産業需要だけでなく、投資資産としての銀の役割も改善されています。スプロット氏によると、経済と通貨の不安定さが増している状況では、銀は価値を維持する上で金の補完的な選択肢とますます見なされています。金よりも変動が大きくても、銀は貴金属に対する同様のサポート要因から恩恵を受ける可能性があります。
報告書はまた、現物銀市場が引き続き引き締め状態にあることを示しています。低い在庫量と高い水準を維持する受渡し圧力は、実際の需要が依然として既存の供給を上回っていることを反映しています。同時に、現物銀の流れがアジア市場に移行する傾向は、紙市場での取引と比較して、現物取引市場の役割を増大させると考えられています。
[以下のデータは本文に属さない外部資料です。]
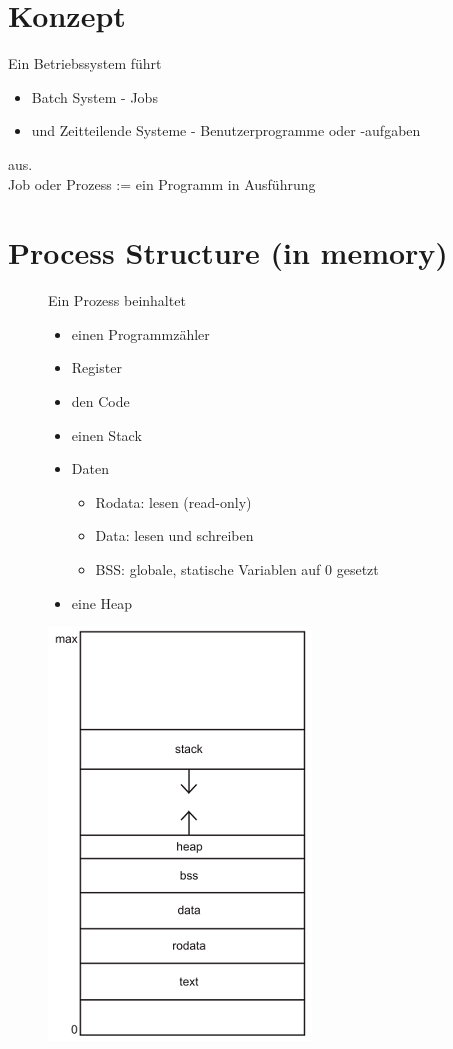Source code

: \documentclass[a4paper]{scrreprt}
\begin{document}
\section{Konzept}
	Ein Betriebssystem führt
	\begin{itemize}
		\item Batch System - Jobs
		\item und Zeitteilende Systeme - Benutzerprogramme oder -aufgaben
	\end{itemize} 
	aus.\\
	Job oder Prozess := ein Programm in Ausführung
\section{Process Structure (in memory)}
	\begin{figure}[htbp]
		\begin{minipage}[t]{10cm}
			\vspace{0pt}
			Ein Prozess beinhaltet
			\begin{itemize}
				\item einen Programmzähler
				\item Register
				\item den Code
				\item einen Stack
				\item Daten
				\begin{itemize}
					\item Rodata: lesen (read-only)
					\item Data: lesen und schreiben
					\item BSS: globale, statische Variablen auf 0 gesetzt
				\end{itemize}
				\item eine Heap
			\end{itemize}
		\end{minipage}
		\hfill
		\begin{minipage}[t]{4cm}
			\vspace{0pt}
			\centering
			\includegraphics[scale = 0.3]{graphics/memory.png}\\
		\end{minipage}
	\end{figure}
\end{document}
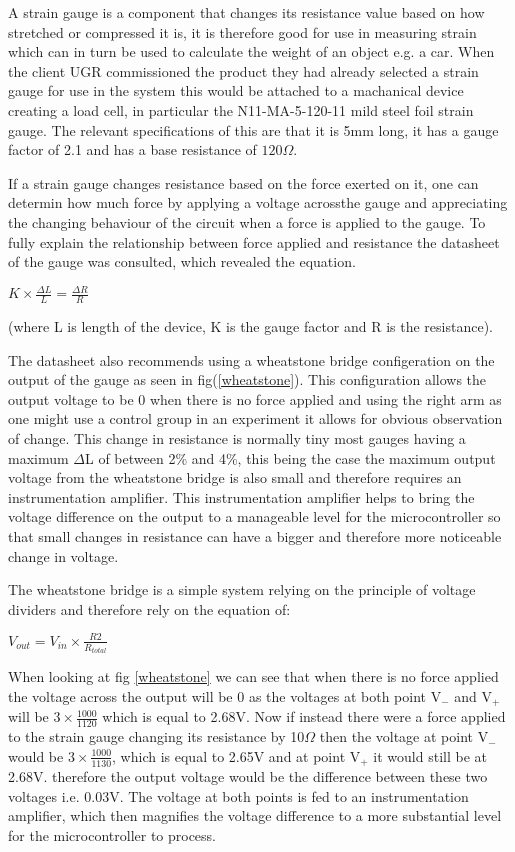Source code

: A strain gauge is a component that changes its resistance value based on how stretched or compressed it is, it is therefore good for use in measuring strain which can in turn be used to calculate the weight of an object e.g. a car. When the client UGR commissioned the product they had already selected a strain gauge for use in the system this would be attached to a machanical device creating a load cell, in particular the N11-MA-5-120-11 mild steel foil strain gauge. The relevant specifications of this are that it is 5mm long, it has a gauge factor of 2.1 and has a base resistance of \(120\Omega\).

If a strain gauge changes resistance based on the force exerted on it, one can determin how much force by applying a voltage acrossthe gauge and appreciating the changing behaviour of the circuit when a force is applied to the gauge. To fully explain the relationship between force applied and resistance the datasheet of the gauge was consulted, which revealed the equation.


\centerline{\(K \times \frac{\Delta L}{L} = \frac{\Delta R}{R}\)}

 (where L is length of the device, K is the gauge factor and R is the resistance).  

The datasheet also recommends using a wheatstone bridge configeration on the output of the gauge as seen in fig(\ref{wheatstone}). This configuration allows the output voltage to be 0 when there is no force applied and using the right arm as one might use a control group in an experiment it allows for obvious observation of change. This change in resistance is normally tiny most gauges having a maximum \(\Delta\)L of between 2\% and 4\%, this being the case the maximum output voltage from the wheatstone bridge is also small and therefore requires an instrumentation amplifier. This instrumentation amplifier helps to bring the voltage difference on the output to a manageable level for the microcontroller so that small changes in resistance can have a bigger and therefore more noticeable change in voltage. 

The wheatstone bridge is a simple system relying on the principle of voltage dividers and therefore rely on the equation of:

\centerline{\(V_{out} = V_{in} \times \frac{R2}{R_{total}}\)}

When looking at fig \ref{wheatstone} we can see that when there is no force applied the voltage across the output will be 0 as the voltages at both point V\(_-\) and V\(_+\) will be \(3 \times \frac{1000}{1120}\) which is equal to 2.68V. Now if instead there were a force applied to the strain gauge changing its resistance by 10\(\Omega\) then the voltage at point V\(_-\) would be \(3 \times \frac{1000}{1130}\), which is equal to 2.65V and at point V\(_+\) it would still be at 2.68V. therefore the output voltage would be the difference between these two voltages i.e. 0.03V. The voltage at both points is fed to an instrumentation amplifier, which then magnifies the voltage difference to a more substantial level for the microcontroller to process.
ウォン氏によると、銀は市場規模が小さく流動性が低いため、金よりも変動率が高い。したがって、大幅な調整は銀の価格上昇サイクルでよく見られる特徴であり、ファンダメンタルズ要因が弱体化したという意味ではない。過去には、銀の最も強い上昇局面は、投資家の心理を悲観的にさせた大きな変動の後に現れた。
スプロット氏は、銀の長期的な見通しは、長期化する供給不足、拡大し続ける産業需要、通貨としての銀の役割の増大、および現物市場での希少性の組み合わせによって依然として強化されていると考えています。これらの要因は、今後数年間、銀価格を支える基盤を築き続けるでしょう。